Spanish Lakes Community Manager John Brennan said the mobile homes destroyed represent about 10 percent of the homes in the community. But some people living in stronger concrete buildings said they feared for their lives as the tornado passed through.
“It was very scary,” Pat Pinet, 70, said of how the walls of her home began to vibrate as the tornado approached. “I thought the cement block wall was going to collapse.”
Pinet said the tornado sounded like a freight train and kept getting louder until she and her husband decided it was time to go to the laundry room. But the tornado soon passed through their street. I didn’t even have time to close the laundry room door before I was done.
She said her husband’s aunt was knocked down by the tornado’s winds, and a recent surgery ruptured the wound. And one of his cousins, Frank Gormley, was sitting in his recliner at home when the tornado nearly blew his home away.
“The next thing he knew, he was lying on someone’s roof,” said Gormley’s brother Joe.
“My neighbors said they would take pictures of the house to show me if there was any debris, but there’s not even any debris left,” Joe Gormley said. “Some of these houses were lifted up and turned on their sides. Some had their walls blown off, some had their roofs blown off. He was completely gone.”
Frank Gormley was still in the hospital Friday afternoon, awaiting surgery on his hand, but his injuries were otherwise non-serious. “He is badly bruised and there are concerns about blood clots,” his brother said.

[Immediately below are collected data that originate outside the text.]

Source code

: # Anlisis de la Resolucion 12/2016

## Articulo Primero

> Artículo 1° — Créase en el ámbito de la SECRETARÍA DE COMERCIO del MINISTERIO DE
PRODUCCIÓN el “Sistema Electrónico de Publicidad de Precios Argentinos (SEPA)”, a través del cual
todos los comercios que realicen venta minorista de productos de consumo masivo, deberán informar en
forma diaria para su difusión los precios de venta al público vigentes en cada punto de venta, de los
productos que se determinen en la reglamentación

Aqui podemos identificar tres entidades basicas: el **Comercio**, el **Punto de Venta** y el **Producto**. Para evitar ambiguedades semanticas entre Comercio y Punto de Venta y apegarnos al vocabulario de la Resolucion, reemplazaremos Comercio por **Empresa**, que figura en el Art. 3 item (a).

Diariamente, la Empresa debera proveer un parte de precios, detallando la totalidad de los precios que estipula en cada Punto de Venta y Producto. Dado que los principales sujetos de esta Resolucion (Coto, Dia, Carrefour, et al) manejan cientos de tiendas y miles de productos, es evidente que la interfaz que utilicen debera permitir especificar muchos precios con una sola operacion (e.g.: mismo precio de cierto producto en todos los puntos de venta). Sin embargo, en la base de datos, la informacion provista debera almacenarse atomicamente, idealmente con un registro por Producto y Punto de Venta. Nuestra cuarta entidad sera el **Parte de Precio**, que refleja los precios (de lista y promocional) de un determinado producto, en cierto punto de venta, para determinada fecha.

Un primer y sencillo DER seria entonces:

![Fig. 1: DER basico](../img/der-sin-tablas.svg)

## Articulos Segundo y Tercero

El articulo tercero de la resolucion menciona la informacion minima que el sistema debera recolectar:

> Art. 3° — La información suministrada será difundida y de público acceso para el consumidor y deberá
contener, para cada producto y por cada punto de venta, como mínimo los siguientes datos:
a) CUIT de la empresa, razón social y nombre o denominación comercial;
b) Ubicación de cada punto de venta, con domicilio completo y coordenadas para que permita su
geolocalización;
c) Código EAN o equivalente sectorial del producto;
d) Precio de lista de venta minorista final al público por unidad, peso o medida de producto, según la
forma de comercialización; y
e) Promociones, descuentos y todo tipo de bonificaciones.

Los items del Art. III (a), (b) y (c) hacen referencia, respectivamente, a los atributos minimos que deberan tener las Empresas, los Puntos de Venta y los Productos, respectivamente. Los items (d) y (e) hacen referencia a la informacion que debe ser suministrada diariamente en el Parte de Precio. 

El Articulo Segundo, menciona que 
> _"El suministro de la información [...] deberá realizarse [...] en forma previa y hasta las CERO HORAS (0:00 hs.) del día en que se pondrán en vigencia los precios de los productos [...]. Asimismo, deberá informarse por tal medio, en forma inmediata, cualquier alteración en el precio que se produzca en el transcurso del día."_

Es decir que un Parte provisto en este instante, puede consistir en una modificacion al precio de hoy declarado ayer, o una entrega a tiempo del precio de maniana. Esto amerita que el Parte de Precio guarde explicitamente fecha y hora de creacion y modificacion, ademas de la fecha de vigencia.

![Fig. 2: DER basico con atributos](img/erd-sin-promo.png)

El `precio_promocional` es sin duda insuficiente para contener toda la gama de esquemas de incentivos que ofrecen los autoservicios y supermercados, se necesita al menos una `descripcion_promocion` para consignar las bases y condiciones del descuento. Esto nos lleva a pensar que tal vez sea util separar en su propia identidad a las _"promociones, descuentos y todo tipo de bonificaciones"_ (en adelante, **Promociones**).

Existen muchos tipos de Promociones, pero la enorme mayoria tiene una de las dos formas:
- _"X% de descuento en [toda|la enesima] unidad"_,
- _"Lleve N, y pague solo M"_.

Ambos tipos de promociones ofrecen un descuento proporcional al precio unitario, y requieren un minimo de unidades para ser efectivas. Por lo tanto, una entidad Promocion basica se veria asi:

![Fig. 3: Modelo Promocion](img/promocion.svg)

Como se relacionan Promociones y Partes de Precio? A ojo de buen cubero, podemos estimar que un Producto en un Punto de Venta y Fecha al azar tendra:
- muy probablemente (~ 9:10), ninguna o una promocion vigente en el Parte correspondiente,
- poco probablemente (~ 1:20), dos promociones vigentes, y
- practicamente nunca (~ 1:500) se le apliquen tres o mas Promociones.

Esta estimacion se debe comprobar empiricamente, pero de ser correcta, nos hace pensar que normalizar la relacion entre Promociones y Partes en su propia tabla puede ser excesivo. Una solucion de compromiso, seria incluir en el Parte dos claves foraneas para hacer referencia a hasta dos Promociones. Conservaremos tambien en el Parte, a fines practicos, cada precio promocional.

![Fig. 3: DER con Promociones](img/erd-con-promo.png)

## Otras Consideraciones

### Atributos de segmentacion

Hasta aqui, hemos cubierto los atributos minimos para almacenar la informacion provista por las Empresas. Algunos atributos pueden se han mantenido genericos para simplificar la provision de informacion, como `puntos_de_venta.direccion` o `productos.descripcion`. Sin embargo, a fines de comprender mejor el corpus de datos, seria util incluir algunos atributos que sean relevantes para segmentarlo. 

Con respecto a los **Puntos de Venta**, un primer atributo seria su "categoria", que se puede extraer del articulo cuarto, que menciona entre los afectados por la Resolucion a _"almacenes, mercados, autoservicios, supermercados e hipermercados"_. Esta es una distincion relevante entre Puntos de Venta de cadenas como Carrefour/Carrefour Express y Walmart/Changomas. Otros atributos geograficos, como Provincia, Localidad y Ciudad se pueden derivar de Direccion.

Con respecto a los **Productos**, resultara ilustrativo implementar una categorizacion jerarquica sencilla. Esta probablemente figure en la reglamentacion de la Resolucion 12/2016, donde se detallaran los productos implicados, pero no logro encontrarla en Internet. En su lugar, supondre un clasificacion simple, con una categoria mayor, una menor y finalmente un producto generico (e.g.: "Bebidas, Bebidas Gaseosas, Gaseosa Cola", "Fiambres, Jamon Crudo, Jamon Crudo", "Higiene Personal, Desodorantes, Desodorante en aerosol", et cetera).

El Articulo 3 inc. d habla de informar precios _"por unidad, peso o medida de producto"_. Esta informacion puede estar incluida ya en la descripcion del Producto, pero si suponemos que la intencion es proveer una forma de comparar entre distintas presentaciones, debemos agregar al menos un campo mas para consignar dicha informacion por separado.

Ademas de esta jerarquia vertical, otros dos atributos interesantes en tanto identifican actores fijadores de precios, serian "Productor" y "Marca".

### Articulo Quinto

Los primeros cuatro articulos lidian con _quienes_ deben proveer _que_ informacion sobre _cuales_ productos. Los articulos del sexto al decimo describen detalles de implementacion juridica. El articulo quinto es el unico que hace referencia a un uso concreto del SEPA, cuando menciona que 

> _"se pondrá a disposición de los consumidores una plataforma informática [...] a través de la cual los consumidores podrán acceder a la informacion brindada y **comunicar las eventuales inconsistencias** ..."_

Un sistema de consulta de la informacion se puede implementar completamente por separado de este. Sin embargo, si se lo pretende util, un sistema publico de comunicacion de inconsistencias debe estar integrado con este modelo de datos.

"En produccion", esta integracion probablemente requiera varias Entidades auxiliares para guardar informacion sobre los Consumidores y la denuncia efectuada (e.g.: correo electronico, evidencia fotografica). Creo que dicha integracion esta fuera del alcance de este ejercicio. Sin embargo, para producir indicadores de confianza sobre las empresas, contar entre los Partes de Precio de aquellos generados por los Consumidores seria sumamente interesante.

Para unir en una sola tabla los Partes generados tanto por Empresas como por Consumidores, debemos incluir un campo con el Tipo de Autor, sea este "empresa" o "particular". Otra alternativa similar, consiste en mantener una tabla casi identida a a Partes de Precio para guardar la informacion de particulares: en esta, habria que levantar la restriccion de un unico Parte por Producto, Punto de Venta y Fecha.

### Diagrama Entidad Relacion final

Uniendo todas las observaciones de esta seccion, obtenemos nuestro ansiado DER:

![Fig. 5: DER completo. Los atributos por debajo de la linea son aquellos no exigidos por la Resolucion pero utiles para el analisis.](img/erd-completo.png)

After the tornado passed, a lengthy search and rescue operation began. Officers went from house to house, spray-painting large red “X” marks on houses they had already cleared. Not all victims have been made public.
The scale of the destruction in retirement communities left some in the dark about the fate of their families for more than a day.
Kelly King-Wolfkeil spent all Thursday searching for her 84-year-old mother, Sandra McDonald, who lived on Montoya Way, one of the hardest-hit streets in the neighborhood. Finally, on Thursday evening, she received the news that her mother had not survived.
Like many people left behind after the storm, her grief was mixed with disbelief. “Nobody knew something like this would happen,” she said.
Annie Correal contributed reporting and Susan C. Beachy contributed research.